Segundo o partido, esta é a segunda escusa de responsabilidade tornada pública em duas semanas, depois de um documento semelhante subscrito por 65 enfermeiros do Serviço de Medicina Intensiva do Hospital Dr. Nélio Mendonça.

No documento, datado de 30 de Junho, os profissionais afirmam que o serviço não dispõe dos recursos humanos previstos pelas boas práticas nem das dotações recomendadas pela Ordem dos Enfermeiros.

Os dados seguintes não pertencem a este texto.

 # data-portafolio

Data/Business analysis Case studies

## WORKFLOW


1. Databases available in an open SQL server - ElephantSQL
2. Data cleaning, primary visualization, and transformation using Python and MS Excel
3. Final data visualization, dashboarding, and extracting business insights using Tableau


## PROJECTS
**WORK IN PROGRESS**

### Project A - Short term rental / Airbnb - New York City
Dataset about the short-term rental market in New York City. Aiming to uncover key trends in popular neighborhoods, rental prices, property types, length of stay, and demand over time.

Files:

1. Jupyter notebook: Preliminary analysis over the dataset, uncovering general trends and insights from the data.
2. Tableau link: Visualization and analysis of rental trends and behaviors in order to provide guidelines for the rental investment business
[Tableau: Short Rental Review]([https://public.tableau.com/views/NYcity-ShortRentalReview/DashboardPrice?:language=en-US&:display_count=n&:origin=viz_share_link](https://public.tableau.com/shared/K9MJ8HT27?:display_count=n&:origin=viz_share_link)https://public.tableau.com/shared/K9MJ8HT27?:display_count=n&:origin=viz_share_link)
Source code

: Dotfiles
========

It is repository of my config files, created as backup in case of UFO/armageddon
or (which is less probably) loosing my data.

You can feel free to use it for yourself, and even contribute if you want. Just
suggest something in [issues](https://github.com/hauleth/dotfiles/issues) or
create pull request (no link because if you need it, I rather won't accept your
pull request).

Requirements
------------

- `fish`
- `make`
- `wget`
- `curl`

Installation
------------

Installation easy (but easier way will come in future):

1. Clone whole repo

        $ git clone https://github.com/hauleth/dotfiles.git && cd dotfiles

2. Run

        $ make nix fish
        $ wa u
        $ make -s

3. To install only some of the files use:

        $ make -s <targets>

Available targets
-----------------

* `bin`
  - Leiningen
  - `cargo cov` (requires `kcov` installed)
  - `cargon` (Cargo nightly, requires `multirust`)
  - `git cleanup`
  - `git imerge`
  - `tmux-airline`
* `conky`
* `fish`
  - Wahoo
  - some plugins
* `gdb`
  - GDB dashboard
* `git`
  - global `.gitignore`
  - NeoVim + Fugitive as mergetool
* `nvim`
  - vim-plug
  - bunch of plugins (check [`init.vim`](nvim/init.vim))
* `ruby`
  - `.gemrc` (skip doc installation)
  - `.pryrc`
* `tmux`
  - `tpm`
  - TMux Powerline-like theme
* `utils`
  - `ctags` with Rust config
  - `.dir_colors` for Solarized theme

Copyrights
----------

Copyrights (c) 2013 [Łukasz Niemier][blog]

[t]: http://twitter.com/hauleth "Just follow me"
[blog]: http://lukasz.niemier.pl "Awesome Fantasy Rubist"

Referem que o quadro deveria integrar 58 enfermeiros, incluindo três especialistas em enfermagem de reabilitação, mas conta actualmente com apenas 26 profissionais, dos quais seis se encontram ausentes por baixas ou outras ausências prolongadas.

Os enfermeiros sustentam que esta insuficiência de efectivos compromete a prestação de cuidados e tem conduzido a escalas que classificam como ilegais, com profissionais a acumularem turnos nocturnos e diurnos sem os períodos de descanso previstos.

A situação, acrescentam, agravou-se após a transferência de doentes do Hospital Dr. Nélio Mendonça para o Hospital dos Marmeleiros, na sequência da sobrelotação registada no Serviço de Urgência. Segundo a denúncia, vários desses doentes ficaram instalados nos corredores por inexistência de camas disponíveis nas enfermarias.

O documento refere ainda falta de assistentes operacionais, situação que tem levado enfermeiros a desempenhar tarefas de apoio, como os banhos aos doentes, acumulando essas funções com a actividade assistencial.

O deputado do JPP, Paulo Alves, afirma que as sucessivas denúncias dos profissionais de saúde revelam problemas estruturais no SESARAM e acusa o Governo Regional de ignorar a realidade. O parlamentar defende que o Executivo deve apresentar soluções para responder à escassez de profissionais, às listas de espera e às dificuldades sentidas nas unidades de saúde, criticando ainda a gestão da actual situação hospitalar.